How Git Internally work (In short)

How Git Internally work (In short)

umm, before talking about the internal workflow of git.
let's see what git actually is!
So, git is a distributed version control system that tracks changes in any set of computer files, usually used for co-ordinating work among programmers who are collaboratively developing source code during software development.

In nutshell It's a devOps tool for source code management.

The main power-house of git

  • Hash-map

  • Tree Data Structure

  • Graph Data Structure

Git stores data in key-value pair, where key is the hash of the data and value is the data.

so, you must have seen something gibberish or absurd string shown in terminal said commit ID. when ever we commit our code.

What is that commit ID ?
That commit ID is the Hash-ID of the data(code), In our case that is our programme which we wrote to perform any specific task, it can be a giant server or small program to print "hello world"

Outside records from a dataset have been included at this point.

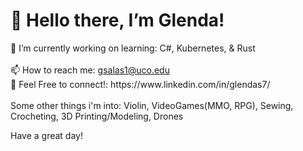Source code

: <h1>👋 Hello there, I’m Glenda!</h1>
🌱 I’m currently working on learning: C#, Kubernetes, & Rust<br><br>
📫 How to reach me: <a href="mailto:gsalas1@uco.edu">gsalas1@uco.edu</a> 
<br>👯 Feel Free to connect!: https://www.linkedin.com/in/glendas7/ <br><br>
Some other things i'm into: Violin, VideoGames(MMO, RPG), Sewing, Crocheting, 3D Printing/Modeling, Drones

Have a great day!
<!---
glendasalas7/glendasalas7 is a ✨ special ✨ repository because its `README.md` (this file) appears on your GitHub profile.
You can click the Preview link to take a look at your changes.
--->

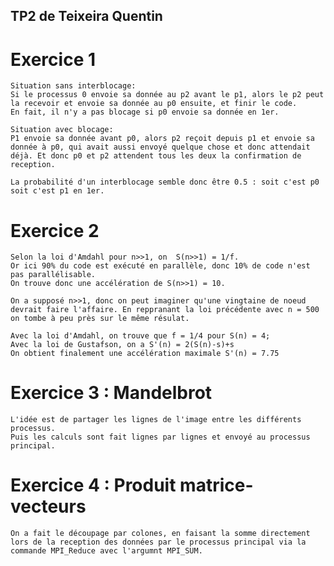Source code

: ## TP2 de Teixeira Quentin

# Exercice 1
    Situation sans interblocage:
    Si le processus 0 envoie sa donnée au p2 avant le p1, alors le p2 peut la recevoir et envoie sa donnée au p0 ensuite, et finir le code.
    En fait, il n'y a pas blocage si p0 envoie sa donnée en 1er.

    Situation avec blocage:
    P1 envoie sa donnée avant p0, alors p2 reçoit depuis p1 et envoie sa donnée à p0, qui avait aussi envoyé quelque chose et donc attendait déjà. Et donc p0 et p2 attendent tous les deux la confirmation de reception.

    La probabilité d'un interblocage semble donc être 0.5 : soit c'est p0 soit c'est p1 en 1er.

# Exercice 2
    Selon la loi d'Amdahl pour n>>1, on  S(n>>1) = 1/f.
    Or ici 90% du code est exécuté en parallèle, donc 10% de code n'est pas parallélisable.
    On trouve donc une accélération de S(n>>1) = 10.

    On a supposé n>>1, donc on peut imaginer qu'une vingtaine de noeud devrait faire l'affaire. En reppranant la loi précédente avec n = 500 on tombe à peu près sur le même résulat.

    Avec la loi d'Amdahl, on trouve que f = 1/4 pour S(n) = 4;
    Avec la loi de Gustafson, on a S'(n) = 2(S(n)-s)+s
    On obtient finalement une accélération maximale S'(n) = 7.75

# Exercice 3 : Mandelbrot
    L'idée est de partager les lignes de l'image entre les différents processus.
    Puis les calculs sont fait lignes par lignes et envoyé au processus principal.

# Exercice 4 : Produit matrice-vecteurs
    On a fait le découpage par colones, en faisant la somme directement lors de la reception des données par le processus principal via la commande MPI_Reduce avec l'argumnt MPI_SUM.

Git uses cryptographic hash function(this crypto is not that of bitcoin’s, we are not making any crypto currencies here😅). which is SHA-1 for a given data, and the function returns the 40 digit hexadecimal number.

SHA-1 stands for Secure Hash Algorithm-1 is a cryptographic algorithm that takes an input and produces a 160-bit hash value. This hash value is known as a message digest and is usually rendered as a 40-digit hexadecimal number.

The interesting fact is no matter how many time you create the hash of the same data, hash will be the same

Let's see this in practice.

No matter how many times you try to create hash of "hello world", it will create the same Hash ID.

ok wait wait wait you must be thinking what is this gibberish command above.
No worries let's dig the command out.

echo "hello world" | git hash-object --stdin

| -> This character is called pipe, it is used to run two command simultaneously.

echo is used to print anything.

git hash-object --stdin is a command provided by the git itself to make hash of anything.

Here, we are running both command in one go.

So here, by this command we are making Hash ID of "hello world".

Now, as here our data is just "hello world", but in real scenario its a piece of code or it is many folder with many files of code.
So, git compresses the data in a blob and stores some metadata (data about the data), the data can be anything a single "hello world" string or a big code base.

BLOB stands for a “Binary Large Object,” a data type that stores binary data. Binary Large Objects (BLOBs) can be complex files like images or videos, unlike other data strings that only store letters and numbers.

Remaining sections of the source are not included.